Archive for Abril, 2004

Gracias, Gervasio

Martes, Abril 27th, 2004

En el libro “Territorio Comanche”, Arturo Pérez-Reverte se refiere al periodista Gervasio Sánchez como una de las mejores personas que había encontrado durante su etapa de corresponsal de Guerra.

Cualquiera que haya tenido la oportunidad de conocerle, dirá lo mismo. De su labor profesional, de su implicación en la defensa de las víctimas de los conflictos, de su disponibilidad a colaborar con quién se lo solicite, de su ética, sólo se puede decir que son ejemplares.

Crónicas y fotografías que son verdadera pedagogía, y una obra, Vidas minadas , que debería ser de obligado conocimiento para cualquiera que tenga una mínima responsabilidad en decidir cómo se resuelven los problemas entre pueblos.

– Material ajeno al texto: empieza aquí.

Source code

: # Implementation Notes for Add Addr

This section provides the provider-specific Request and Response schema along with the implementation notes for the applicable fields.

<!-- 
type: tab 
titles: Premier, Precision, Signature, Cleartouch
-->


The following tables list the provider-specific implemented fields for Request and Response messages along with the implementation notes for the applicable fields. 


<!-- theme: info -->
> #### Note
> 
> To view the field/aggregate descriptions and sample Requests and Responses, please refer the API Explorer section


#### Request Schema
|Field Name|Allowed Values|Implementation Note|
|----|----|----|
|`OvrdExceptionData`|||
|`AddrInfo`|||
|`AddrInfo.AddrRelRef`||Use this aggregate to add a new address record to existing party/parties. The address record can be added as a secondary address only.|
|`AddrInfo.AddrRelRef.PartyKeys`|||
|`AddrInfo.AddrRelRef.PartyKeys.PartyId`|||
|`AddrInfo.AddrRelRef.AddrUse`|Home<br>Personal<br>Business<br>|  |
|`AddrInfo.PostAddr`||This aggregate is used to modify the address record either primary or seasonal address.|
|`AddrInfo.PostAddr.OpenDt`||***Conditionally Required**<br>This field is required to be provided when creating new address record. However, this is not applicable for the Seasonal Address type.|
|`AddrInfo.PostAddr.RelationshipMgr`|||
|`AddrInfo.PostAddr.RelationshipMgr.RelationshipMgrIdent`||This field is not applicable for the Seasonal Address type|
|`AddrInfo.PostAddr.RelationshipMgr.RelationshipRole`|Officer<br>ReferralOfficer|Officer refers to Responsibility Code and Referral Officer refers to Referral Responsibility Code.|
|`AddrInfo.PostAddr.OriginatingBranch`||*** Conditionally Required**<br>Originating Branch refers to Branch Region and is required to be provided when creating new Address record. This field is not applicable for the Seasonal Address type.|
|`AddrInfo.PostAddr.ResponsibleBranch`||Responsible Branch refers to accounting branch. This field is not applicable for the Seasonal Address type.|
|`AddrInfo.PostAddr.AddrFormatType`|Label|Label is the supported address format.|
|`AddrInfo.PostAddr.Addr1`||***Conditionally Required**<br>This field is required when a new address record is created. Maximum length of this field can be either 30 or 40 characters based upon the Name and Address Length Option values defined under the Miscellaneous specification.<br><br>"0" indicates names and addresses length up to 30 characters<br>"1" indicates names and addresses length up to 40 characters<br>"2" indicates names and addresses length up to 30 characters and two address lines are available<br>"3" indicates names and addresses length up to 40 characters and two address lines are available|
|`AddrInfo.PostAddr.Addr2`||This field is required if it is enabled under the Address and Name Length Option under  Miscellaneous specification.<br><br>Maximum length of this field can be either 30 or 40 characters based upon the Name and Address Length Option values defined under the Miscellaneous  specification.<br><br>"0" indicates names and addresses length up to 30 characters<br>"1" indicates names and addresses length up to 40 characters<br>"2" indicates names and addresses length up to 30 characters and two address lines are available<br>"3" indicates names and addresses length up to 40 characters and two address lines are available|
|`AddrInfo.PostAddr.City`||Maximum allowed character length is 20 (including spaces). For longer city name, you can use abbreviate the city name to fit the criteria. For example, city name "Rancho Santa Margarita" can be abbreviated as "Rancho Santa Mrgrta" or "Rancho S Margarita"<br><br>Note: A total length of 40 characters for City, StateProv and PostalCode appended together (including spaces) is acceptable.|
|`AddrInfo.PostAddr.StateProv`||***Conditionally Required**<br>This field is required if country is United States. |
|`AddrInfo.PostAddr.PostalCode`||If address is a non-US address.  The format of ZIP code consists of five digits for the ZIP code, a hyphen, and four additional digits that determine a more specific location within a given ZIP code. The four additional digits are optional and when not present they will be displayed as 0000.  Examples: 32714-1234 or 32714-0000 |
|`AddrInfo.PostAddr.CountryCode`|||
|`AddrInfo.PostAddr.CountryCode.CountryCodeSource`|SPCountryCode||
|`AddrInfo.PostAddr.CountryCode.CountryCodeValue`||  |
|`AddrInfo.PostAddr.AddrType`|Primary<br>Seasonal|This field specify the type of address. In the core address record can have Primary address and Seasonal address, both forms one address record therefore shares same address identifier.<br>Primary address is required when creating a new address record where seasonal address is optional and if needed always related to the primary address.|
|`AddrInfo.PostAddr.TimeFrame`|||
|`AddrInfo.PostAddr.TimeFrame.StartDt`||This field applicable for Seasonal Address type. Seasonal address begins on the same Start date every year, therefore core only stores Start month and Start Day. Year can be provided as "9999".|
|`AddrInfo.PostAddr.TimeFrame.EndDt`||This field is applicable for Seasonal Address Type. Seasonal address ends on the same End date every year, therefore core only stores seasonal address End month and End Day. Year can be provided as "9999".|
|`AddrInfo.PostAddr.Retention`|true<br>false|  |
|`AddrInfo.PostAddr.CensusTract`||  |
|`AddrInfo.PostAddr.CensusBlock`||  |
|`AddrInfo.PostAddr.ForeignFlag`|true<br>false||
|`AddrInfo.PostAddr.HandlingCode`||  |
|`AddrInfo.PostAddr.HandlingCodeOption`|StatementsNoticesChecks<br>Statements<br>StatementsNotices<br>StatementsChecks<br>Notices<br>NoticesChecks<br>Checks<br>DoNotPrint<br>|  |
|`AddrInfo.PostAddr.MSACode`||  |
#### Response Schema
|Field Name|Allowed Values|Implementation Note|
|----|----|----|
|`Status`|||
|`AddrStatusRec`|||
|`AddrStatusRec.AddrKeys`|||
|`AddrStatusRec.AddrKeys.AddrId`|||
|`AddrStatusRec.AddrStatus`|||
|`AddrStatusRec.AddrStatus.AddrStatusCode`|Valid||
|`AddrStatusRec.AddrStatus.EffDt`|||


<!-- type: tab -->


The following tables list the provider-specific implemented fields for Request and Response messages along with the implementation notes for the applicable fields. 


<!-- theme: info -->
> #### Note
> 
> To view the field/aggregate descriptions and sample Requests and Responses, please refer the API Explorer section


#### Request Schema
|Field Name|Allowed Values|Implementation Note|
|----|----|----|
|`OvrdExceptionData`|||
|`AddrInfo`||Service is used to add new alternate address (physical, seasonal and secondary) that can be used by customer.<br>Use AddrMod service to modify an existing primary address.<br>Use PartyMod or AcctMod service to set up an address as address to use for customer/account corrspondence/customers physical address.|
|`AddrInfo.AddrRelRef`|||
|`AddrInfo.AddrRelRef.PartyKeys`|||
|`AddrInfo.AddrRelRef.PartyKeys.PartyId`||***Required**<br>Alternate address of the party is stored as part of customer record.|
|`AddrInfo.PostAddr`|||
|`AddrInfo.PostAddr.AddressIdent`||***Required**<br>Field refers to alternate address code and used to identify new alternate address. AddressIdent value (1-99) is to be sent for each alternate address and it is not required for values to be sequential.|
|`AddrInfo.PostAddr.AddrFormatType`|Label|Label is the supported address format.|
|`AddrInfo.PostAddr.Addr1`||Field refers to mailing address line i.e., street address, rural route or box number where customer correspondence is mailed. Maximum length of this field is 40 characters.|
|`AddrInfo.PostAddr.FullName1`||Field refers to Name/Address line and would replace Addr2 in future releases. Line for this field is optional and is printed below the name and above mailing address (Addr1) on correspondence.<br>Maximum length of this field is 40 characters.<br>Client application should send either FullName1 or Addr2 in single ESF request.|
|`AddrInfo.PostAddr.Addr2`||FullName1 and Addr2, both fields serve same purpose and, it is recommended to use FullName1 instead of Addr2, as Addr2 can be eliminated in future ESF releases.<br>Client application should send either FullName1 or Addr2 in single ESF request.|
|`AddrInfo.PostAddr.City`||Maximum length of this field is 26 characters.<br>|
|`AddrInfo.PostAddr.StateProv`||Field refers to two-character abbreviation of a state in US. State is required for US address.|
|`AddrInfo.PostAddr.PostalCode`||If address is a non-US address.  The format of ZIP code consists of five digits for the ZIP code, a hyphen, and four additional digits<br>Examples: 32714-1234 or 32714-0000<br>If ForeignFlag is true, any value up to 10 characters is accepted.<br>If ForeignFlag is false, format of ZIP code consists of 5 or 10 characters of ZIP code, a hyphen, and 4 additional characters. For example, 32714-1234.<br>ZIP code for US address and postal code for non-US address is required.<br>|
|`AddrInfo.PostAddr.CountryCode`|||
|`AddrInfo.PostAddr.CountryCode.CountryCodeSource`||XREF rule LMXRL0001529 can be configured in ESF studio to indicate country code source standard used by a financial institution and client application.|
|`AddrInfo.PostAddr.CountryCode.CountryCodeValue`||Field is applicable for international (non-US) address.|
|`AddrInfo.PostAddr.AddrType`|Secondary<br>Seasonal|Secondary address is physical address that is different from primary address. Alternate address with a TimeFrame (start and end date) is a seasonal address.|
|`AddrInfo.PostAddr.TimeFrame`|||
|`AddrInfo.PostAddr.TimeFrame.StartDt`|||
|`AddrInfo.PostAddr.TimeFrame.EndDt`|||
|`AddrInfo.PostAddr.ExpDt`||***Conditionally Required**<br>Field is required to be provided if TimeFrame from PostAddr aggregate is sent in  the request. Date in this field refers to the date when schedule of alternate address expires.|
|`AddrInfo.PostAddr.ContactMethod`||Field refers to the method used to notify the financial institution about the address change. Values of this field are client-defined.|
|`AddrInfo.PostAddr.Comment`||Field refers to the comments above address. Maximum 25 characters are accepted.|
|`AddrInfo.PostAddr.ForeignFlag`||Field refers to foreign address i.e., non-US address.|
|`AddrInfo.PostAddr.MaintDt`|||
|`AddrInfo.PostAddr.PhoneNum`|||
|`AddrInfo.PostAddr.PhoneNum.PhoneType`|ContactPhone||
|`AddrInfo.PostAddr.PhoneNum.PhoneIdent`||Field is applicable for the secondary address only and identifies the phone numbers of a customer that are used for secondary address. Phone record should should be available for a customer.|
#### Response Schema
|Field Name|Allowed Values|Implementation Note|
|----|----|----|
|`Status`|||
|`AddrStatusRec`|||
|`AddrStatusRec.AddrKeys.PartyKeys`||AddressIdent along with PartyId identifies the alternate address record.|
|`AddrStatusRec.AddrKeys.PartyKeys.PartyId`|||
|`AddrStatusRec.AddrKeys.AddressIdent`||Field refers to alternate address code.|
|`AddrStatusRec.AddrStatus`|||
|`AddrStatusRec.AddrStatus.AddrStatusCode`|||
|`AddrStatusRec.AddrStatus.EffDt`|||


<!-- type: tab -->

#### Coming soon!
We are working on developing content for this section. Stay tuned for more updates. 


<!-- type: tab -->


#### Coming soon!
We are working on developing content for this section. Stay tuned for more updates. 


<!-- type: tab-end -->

Gervasio ha agradecido al Gobierno de Aragón el premio recibido este último San Jorge. Gracias a ti, Gervasio, por tu trabajo, por tu actitud, por abrirnos los ojos, por ser como eres.

Cumplir años

Sábado, Abril 17th, 2004

Cumplir años es un acontecimiento contradictorio del que se sale perdiendo a causa de lo que se gana. Por algo los judíos no le tienen estima desde que un cumpleaños le costara la cabeza a Juan el Bautista. Nada se sabe tampoco de los de Cristo o sus seguidores, poco dados a celebraciones, quizás conscientes del tumultuoso desenlace de su única reunión festiva (es alarmante que a lo largo de los Evangelios nunca se muestre ni a Jesucristo ni a los suyos reír). elebrar un año más de vida es una costumbre gentil, muy del agrado de los satanistas para los que el día del propio cumpleaños es el más importante de los días sagrados del año. Para valorar la importancia de esta celebración en nuestra sociedad actual no es necesario rastrear en tan remotos documentos: lo que le conviene a El Corte Inglés nos conviene a todos. No hay más.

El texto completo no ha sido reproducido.